= Your goal =
Beginning with the line that holds "Co-authored-by: David Chanin" in the data below, give again every line through the one that holds "delete duplicated files", exactly as written.

= Input data =
• • •

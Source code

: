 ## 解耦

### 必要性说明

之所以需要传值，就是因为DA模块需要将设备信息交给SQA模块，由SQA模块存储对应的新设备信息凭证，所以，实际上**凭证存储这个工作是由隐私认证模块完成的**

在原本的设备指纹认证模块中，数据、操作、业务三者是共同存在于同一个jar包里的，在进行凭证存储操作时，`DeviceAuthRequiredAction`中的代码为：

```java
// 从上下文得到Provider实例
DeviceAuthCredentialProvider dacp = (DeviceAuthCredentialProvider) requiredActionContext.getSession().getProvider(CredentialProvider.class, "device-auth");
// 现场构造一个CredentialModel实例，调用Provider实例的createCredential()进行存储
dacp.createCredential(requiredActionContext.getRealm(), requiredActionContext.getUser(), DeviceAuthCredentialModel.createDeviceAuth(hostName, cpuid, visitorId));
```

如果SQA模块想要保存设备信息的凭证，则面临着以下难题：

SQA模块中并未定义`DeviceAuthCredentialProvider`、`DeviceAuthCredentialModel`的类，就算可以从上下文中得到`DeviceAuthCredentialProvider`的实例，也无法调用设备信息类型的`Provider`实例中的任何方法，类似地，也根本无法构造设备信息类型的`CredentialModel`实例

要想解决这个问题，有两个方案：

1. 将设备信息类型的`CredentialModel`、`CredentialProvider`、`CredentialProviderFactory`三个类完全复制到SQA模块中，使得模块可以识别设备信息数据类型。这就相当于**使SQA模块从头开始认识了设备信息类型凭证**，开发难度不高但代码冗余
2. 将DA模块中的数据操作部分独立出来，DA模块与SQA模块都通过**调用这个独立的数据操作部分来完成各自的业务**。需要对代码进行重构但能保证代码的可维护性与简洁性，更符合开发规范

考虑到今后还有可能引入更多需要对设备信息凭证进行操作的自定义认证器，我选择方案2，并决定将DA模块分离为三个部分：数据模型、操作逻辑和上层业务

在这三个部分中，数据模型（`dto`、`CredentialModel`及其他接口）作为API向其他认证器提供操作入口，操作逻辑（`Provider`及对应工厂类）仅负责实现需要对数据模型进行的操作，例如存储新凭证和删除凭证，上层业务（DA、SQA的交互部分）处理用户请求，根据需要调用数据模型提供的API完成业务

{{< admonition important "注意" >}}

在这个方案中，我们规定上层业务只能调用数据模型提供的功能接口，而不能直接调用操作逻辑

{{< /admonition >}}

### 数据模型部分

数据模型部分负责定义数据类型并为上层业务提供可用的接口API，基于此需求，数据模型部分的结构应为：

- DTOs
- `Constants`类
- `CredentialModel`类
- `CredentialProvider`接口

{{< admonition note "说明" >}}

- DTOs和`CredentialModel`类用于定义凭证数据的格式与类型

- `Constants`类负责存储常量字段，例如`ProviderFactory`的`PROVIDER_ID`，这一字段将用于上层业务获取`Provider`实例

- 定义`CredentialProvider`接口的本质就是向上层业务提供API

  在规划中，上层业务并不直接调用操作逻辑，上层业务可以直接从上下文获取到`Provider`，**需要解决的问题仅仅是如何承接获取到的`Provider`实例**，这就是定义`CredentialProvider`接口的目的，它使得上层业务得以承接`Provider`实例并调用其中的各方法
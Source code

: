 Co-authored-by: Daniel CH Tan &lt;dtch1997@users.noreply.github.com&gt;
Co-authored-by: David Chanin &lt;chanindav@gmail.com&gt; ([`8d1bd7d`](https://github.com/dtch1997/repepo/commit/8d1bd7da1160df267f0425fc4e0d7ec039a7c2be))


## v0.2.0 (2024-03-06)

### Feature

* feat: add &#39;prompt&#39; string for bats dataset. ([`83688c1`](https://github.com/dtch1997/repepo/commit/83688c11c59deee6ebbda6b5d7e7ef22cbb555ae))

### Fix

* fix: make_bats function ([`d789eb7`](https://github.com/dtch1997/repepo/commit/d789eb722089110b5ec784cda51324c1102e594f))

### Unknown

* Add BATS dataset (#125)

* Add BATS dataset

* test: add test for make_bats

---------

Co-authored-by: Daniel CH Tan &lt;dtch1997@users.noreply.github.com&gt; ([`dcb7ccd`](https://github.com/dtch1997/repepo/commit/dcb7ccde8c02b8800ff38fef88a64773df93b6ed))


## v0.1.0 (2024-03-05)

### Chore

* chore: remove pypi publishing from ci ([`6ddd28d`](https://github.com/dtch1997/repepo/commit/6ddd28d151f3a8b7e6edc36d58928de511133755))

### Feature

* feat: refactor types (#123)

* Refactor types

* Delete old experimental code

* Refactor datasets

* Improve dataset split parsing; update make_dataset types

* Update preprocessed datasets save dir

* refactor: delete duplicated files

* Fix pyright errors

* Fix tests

• • •

= Exercise solution =
Co-authored-by: David Chanin &lt;chanindav@gmail.com&gt; ([`8d1bd7d`](https://github.com/dtch1997/repepo/commit/8d1bd7da1160df267f0425fc4e0d7ec039a7c2be))


## v0.2.0 (2024-03-06)

### Feature

* feat: add &#39;prompt&#39; string for bats dataset. ([`83688c1`](https://github.com/dtch1997/repepo/commit/83688c11c59deee6ebbda6b5d7e7ef22cbb555ae))

### Fix

* fix: make_bats function ([`d789eb7`](https://github.com/dtch1997/repepo/commit/d789eb722089110b5ec784cda51324c1102e594f))

### Unknown

* Add BATS dataset (#125)

* Add BATS dataset

* test: add test for make_bats

---------

Co-authored-by: Daniel CH Tan &lt;dtch1997@users.noreply.github.com&gt; ([`dcb7ccd`](https://github.com/dtch1997/repepo/commit/dcb7ccde8c02b8800ff38fef88a64773df93b6ed))


## v0.1.0 (2024-03-05)

### Chore

* chore: remove pypi publishing from ci ([`6ddd28d`](https://github.com/dtch1997/repepo/commit/6ddd28d151f3a8b7e6edc36d58928de511133755))

### Feature

* feat: refactor types (#123)

* Refactor types

* Delete old experimental code

* Refactor datasets

* Improve dataset split parsing; update make_dataset types

* Update preprocessed datasets save dir

* refactor: delete duplicated files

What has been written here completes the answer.